◆ **Records provided**

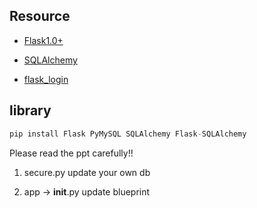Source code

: 
## Resource

* [Flask1.0+](https://flask.palletsprojects.com/en/1.1.x/)
* [SQLAlchemy](https://www.sqlalchemy.org/)

* [flask_login]( https://www.cnblogs.com/qjj19931230/p/12405555.html)


## library

```py
pip install Flask PyMySQL SQLAlchemy Flask-SQLAlchemy
```

Please read the ppt carefully!!

1. secure.py  update your own db

2. app -> __init__.py   update blueprint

◆ **Your assignment**
Find the line containing "your own db" in the material above. Print it and every line after it through the end, exactly and only those.

◆ **Response to the task**
1. secure.py  update your own db

2. app -> __init__.py   update blueprint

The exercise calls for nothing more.